That’s the response of Neil Harrold, chair of insolvency trade body R3 in the North East and a partner with Hay & Kilner Solicitors, to proposals that would see Companies House erase their records of closed businesses after six years, as opposed to the 20 years for which they’re currently held.
Companies House has stated that the rule change “is being considered following a number of complaints made by members of the public who believe that retaining, and making publicly available, information relating to long-dissolved companies is inconsistent with data protection law.”
But Neil Harrold believes such a move would be detrimental to insolvency practitioners’ fraud investigations, hindering their efforts to detect suspected fraudulent behaviour by company directors and potentially impacting on the returns they can secure for creditors of defunct firms.
Neil Harrold says: “It’s not uncommon to discover directors that are involved in several companies which have gone out of business, and deleting records after the short period of time that is being proposed would destroy evidence, hide past director behaviour and effectively give fraudsters a clean slate to repeat what they’ve done before.

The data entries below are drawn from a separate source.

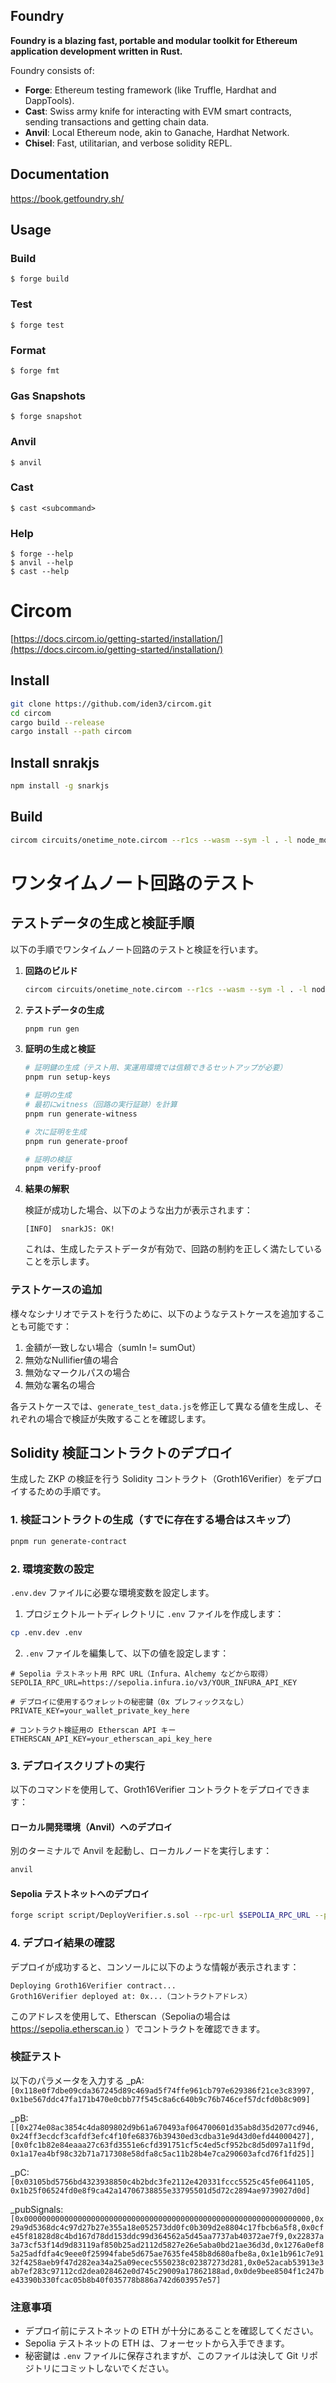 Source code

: ## Foundry

**Foundry is a blazing fast, portable and modular toolkit for Ethereum application development written in Rust.**

Foundry consists of:

-   **Forge**: Ethereum testing framework (like Truffle, Hardhat and DappTools).
-   **Cast**: Swiss army knife for interacting with EVM smart contracts, sending transactions and getting chain data.
-   **Anvil**: Local Ethereum node, akin to Ganache, Hardhat Network.
-   **Chisel**: Fast, utilitarian, and verbose solidity REPL.

## Documentation

https://book.getfoundry.sh/

## Usage

### Build

```shell
$ forge build
```

### Test

```shell
$ forge test
```

### Format

```shell
$ forge fmt
```

### Gas Snapshots

```shell
$ forge snapshot
```

### Anvil

```shell
$ anvil
```

### Cast

```shell
$ cast <subcommand>
```

### Help

```shell
$ forge --help
$ anvil --help
$ cast --help
```


# Circom

[https://docs.circom.io/getting-started/installation/](https://docs.circom.io/getting-started/installation/)

## Install
```sh
git clone https://github.com/iden3/circom.git
cd circom
cargo build --release
cargo install --path circom
```

## Install snrakjs
```sh
npm install -g snarkjs
```

## Build
```sh
circom circuits/onetime_note.circom --r1cs --wasm --sym -l . -l node_modules -o build
```

# ワンタイムノート回路のテスト

## テストデータの生成と検証手順

以下の手順でワンタイムノート回路のテストと検証を行います。

1. **回路のビルド**
   ```sh
   circom circuits/onetime_note.circom --r1cs --wasm --sym -l . -l node_modules -o build
   ```

2. **テストデータの生成**
   ```sh
   pnpm run gen
   ```

4. **証明の生成と検証**
   ```sh
   # 証明鍵の生成（テスト用、実運用環境では信頼できるセットアップが必要）
   pnpm run setup-keys
   
   # 証明の生成
   # 最初にwitness（回路の実行証跡）を計算
   pnpm run generate-witness
   
   # 次に証明を生成
   pnpm run generate-proof
   
   # 証明の検証
   pnpm verify-proof
   ```

5. **結果の解釈**
   
   検証が成功した場合、以下のような出力が表示されます：
   ```
   [INFO]  snarkJS: OK!
   ```
   
   これは、生成したテストデータが有効で、回路の制約を正しく満たしていることを示します。

### テストケースの追加

様々なシナリオでテストを行うために、以下のようなテストケースを追加することも可能です：

1. 金額が一致しない場合（sumIn != sumOut）
2. 無効なNullifier値の場合
3. 無効なマークルパスの場合
4. 無効な署名の場合

各テストケースでは、`generate_test_data.js`を修正して異なる値を生成し、それぞれの場合で検証が失敗することを確認します。

## Solidity 検証コントラクトのデプロイ

生成した ZKP の検証を行う Solidity コントラクト（Groth16Verifier）をデプロイするための手順です。

### 1. 検証コントラクトの生成（すでに存在する場合はスキップ）

```sh
pnpm run generate-contract
```

### 2. 環境変数の設定

`.env.dev` ファイルに必要な環境変数を設定します。

1. プロジェクトルートディレクトリに `.env` ファイルを作成します：

```sh
cp .env.dev .env
```

2. `.env` ファイルを編集して、以下の値を設定します：

```
# Sepolia テストネット用 RPC URL（Infura、Alchemy などから取得）
SEPOLIA_RPC_URL=https://sepolia.infura.io/v3/YOUR_INFURA_API_KEY

# デプロイに使用するウォレットの秘密鍵（0x プレフィックスなし）
PRIVATE_KEY=your_wallet_private_key_here

# コントラクト検証用の Etherscan API キー
ETHERSCAN_API_KEY=your_etherscan_api_key_here
```

### 3. デプロイスクリプトの実行

以下のコマンドを使用して、Groth16Verifier コントラクトをデプロイできます：

#### ローカル開発環境（Anvil）へのデプロイ

別のターミナルで Anvil を起動し、ローカルノードを実行します：

```sh
anvil
```

#### Sepolia テストネットへのデプロイ

```sh
forge script script/DeployVerifier.s.sol --rpc-url $SEPOLIA_RPC_URL --private-key $PRIVATE_KEY --broadcast --verify
```

### 4. デプロイ結果の確認

デプロイが成功すると、コンソールに以下のような情報が表示されます：

```
Deploying Groth16Verifier contract...
Groth16Verifier deployed at: 0x...（コントラクトアドレス）
```

このアドレスを使用して、Etherscan（Sepoliaの場合は https://sepolia.etherscan.io ）でコントラクトを確認できます。

### 検証テスト
以下のパラメータを入力する
_pA: `[0x118e0f7dbe09cda367245d89c469ad5f74ffe961cb797e629386f21ce3c83997, 0x1be567ddc47fa171b470e0cbb77f545c8a6c640b9c76b746cef57dcfd0b8c909]`

_pB: `[[0x274e08ac3854c4da809802d9b61a670493af064700601d35ab8d35d2077cd946, 0x24ff3ecdcf3cafdf3efc4f10fe68376b39430ed3cdba31e9d43d0efd44000427],[0x0fc1b82e84eaaa27c63fd3551e6cfd391751cf5c4ed5cf952bc8d5d097a11f9d, 0x1a17ea4bf98c32b71a717308e58dfa8c5ac11b28b4e7ca290603afcd76f1fd25]]`

_pC: `[0x03105bd5756bd4323938850c4b2bdc3fe2112e420331fccc5525c45fe0641105, 0x1b25f06524fd0e8f9ca42a14706738855e33795501d5d72c2894ae9739027d0d]`

_pubSignals: `[0x0000000000000000000000000000000000000000000000000000000000000000,0x29a9d5368dc4c97d27b27e355a18e052573dd0fc0b309d2e8804c17fbcb6a5f8,0x0cfe45f81828d8c4bd167d78dd153ddc99d364562a5d45aa7737ab40372ae7f9,0x22837a3a73cf53f14d9d83119af850b25ad2112d5827e26e5aba0bd21ae36d3d,0x1276a0ef85a25adfdfa4c9eee0f25994fabe5d675ae7635fe458b8d680afbe8a,0x1e1b961c7e9132f4258aeb9f47d282ea34a25a09ecec5550238c02387273d281,0x0e52acab53913e3ab7ef283c97112cd2dea028462e0d745c29009a17862188ad,0x0de9bee8504f1c247be43390b330fcac05b8b40f035778b886a742d603957e57]`

### 注意事項

- デプロイ前にテストネットの ETH が十分にあることを確認してください。
- Sepolia テストネットの ETH は、フォーセットから入手できます。
- 秘密鍵は `.env` ファイルに保存されますが、このファイルは決して Git リポジトリにコミットしないでください。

“Insolvency practitioners investigate company directors and return money to creditors once a company enters insolvency. It can take time to find out the whole truth in a given situation, and even longer to trace hidden assets.
“While repeated company failures do not necessarily signal wrongdoing by anyone, it’s very useful to have evidence of directors’ track records when investigating what has happened to a failed business.
“Fraudsters often dissolve their corporate vehicles in the hope that no one will pursue them, and it’s not unusual for action to be taken against a dissolved company many years later, so if we were unable to look back over a long enough period, there’s a real danger that corporate crimes could go undetected and creditor returns lost forever.
Neil Harrold is also highlighting the dangers that innocent business owners could face when working with individuals about whom they don’t have the whole picture.
He continues: “From an entrepreneur’s point of view, it’s essential that they know who they’re doing business with, whether as a partner in a new venture they’re setting up or as a supplier who needs to have confidence they’re going to get their invoices paid.
“The histories of dissolved companies needs to remain easily available over the long term, and the only people who would benefit from the removal of so much vital information from the public eye would be those who repeatedly open and close businesses for fraudulent purposes.”